Things to Do | Visit Chiba | Latest update:2021/06/28
An easy eleven-minute walk from JR Minami-Shisui Station, Iinuma Honke offers delights for all of your five senses. Immediately stunning as it comes into view, the main house hails from Japan’s Edo period. The building which houses the factory and storage was erected in the Meiji era, and combined with an antique-style wooden-beam gate, a stage is set which allows one to dream of bygone centuries.
The family name of Iinuma belonged to a wealthy farmer and local leader of his time. During their three-hundred-year history on this site, the Iinuma family engaged in a wide variety of business; from forestry to tea, to the silkworm industry, and also the financial sector. With their property located in the Sakura Domain, in the Genroku era (1688-1704), the Iinuma family received permission from the Edo Shogunate to brew sake to be dedicated to shrines and temples, and they began to produce sake. During the transition period from Edo to Meiji, the government granted brewing licenses to influential people in the local area. This marked the beginning of the family’s commercial brewery. The township of Shisui is blessed with abundant sources of premium water. The Chinese characters of the town’s name are “sake, sake, (water) well”; based on a myth that a “well of sake” was found in this region.
Beyond the simple acts of buying and drinking sake, Iinuma Honke offers a chance to learn about the alcoholic beverage through first-hand experience. This is the raison d’être of their guest center; they want visitors to gain knowledge of sake culture. Visitors who partake in the brewery tour – limited to ten people at a time – can meet sake craftsmen demonstrating their time-honored process. At the end of the tour, you may sample three different kinds of sake. Kinoene Masamune Daiginjo possesses a delicate and elegant fragrance befitting this brewery’s history, and the taste – as one would expect – is refined and satisfying.
In March of every year, Iinuma Honke also hosts a “Make Sake Project” in which they create original sake through a brewing experience with their customers; “Sake Nouveau: Dawn of Shisui” – in which they deliver the first pressed sake on the same day – and another product which is dubbed “Kinone Apple”. For those unable to participate, they also prepare informational handouts.

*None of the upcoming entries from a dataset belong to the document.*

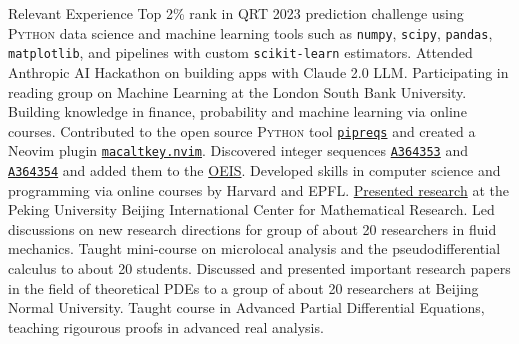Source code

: 

\begin{rubric}{Relevant Experience}
  \entry*[2023\myhori{} ] Top 2\% rank in QRT 2023 prediction challenge using \textsc{Python} data science and machine learning tools such as \texttt{numpy}, \texttt{scipy}, \texttt{pandas}, \texttt{matplotlib}, and pipelines with custom \texttt{scikit-learn} estimators.
  \entry*[2023\myhori{} ] Attended Anthropic AI Hackathon on building apps with Claude 2.0 LLM.
  \entry*[2023\myhori{} ] Participating in reading group on Machine Learning at the London South Bank University.
  \entry*[2023\myhori{} ] Building knowledge in finance, probability and machine learning via online courses.
  \entry*[2023\myhori{} ] Contributed to the open source \textsc{Python} tool \href{https://github.com/bndr/pipreqs}{\texttt{pipreqs}} and created a Neovim plugin \href{https://github.com/clvnkhr/macaltkey.nvim}{\texttt{macaltkey.nvim}}.
  \entry*[2023\myhori{} ] Discovered integer sequences \href{https://oeis.org/A364353}{\texttt{A364353}} and \href{https://oeis.org/A364354}{\texttt{A364354}} and added them to the \href{https://oeis.org/A364354}{\textsc{OEIS}}.
  \entry*[2022\myhori{} ] Developed skills in computer science and programming via online courses by Harvard and EPFL. 
  \entry*[2022\myhori{} ] \href{https://bicmr.pku.edu.cn/cn/content/show/46-2688.html}{Presented research} at the Peking University Beijing International Center for Mathematical Research. 
  \entry*[2021\myhori{} ]Led discussions on new research directions for group of about 20 researchers in fluid mechanics. 
  \entry*[2020\myhori{} ] Taught mini-course on microlocal analysis and the pseudodifferential calculus to about 20 students.
  \entry*[2020\myhori{} ] Discussed and presented important research papers in the field of theoretical PDEs to a group of about 20 researchers at Beijing Normal University.
  \entry*[2019\myhori{} ] Taught course in Advanced Partial Differential Equations, teaching rigourous proofs in advanced real analysis.
%


\end{rubric}
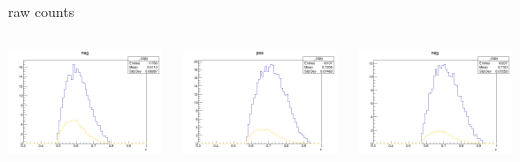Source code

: \begin{frame}{raw counts}
\begin{columns}
\begin{column}[T]{0.25\textwidth}
\includegraphics[width = \textwidth]{results/yield/statistics/yield_x_Q2_z_0.45_3.898_0.60_neg.png}
\end{column}
\begin{column}[T]{0.25\textwidth}
\includegraphics[width = \textwidth]{results/yield/statistics/yield_x_Q2_z_0.45_3.898_0.70_pos.png}
\end{column}
\begin{column}[T]{0.25\textwidth}
\includegraphics[width = \textwidth]{results/yield/statistics/yield_x_Q2_z_0.45_3.898_0.70_neg.png}
\end{column}
\end{columns}
\end{frame}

Kazuyoshi Iinuma, the Senior Managing Director confessed that his journey with this company has been invigorating. He’d also like foreign tourists to enjoy the intricate ambiance established over hundreds of years. “We make efforts to try to pass on our history and information regarding our historical figures,” he said. To make the grounds even more welcoming, they are currently developing an Edo-period building into a brand-new restaurant.
The current Sakagura Café, accessible from the entrance of the main building, offers various meals, prepared (where possible) with local ingredients. The reason the brewery started a café, was that one of their staff (Mr. Kawaguchi) produced a curry with sake dregs. Being that everyone praised it, they wanted to offer it to their guests.
The curry looked delicious, and the quiche was satisfying; accompanied by a side salad, and my choice of beverage. More than the food however, the ambience is what stuns. The main floor’s decor reflects a classic Japanesque aesthetic conserved from centuries past, and the second floor dazzles like an Edo-period attic; complete with antique-looking fauteuils and vintage wooden-slat flooring. As you dine, tables nearby display crafts from the local people, many consisting of paper crafts of incredible intricacy.
A swift twenty-minute drive from Narita Airport (Japan’s gateway to the skies) or a slightly longer one-hour jaunt via train and a short walk, Iinuma Honke presents itself as a premium tourist destination, for all of those who love Japanese culture.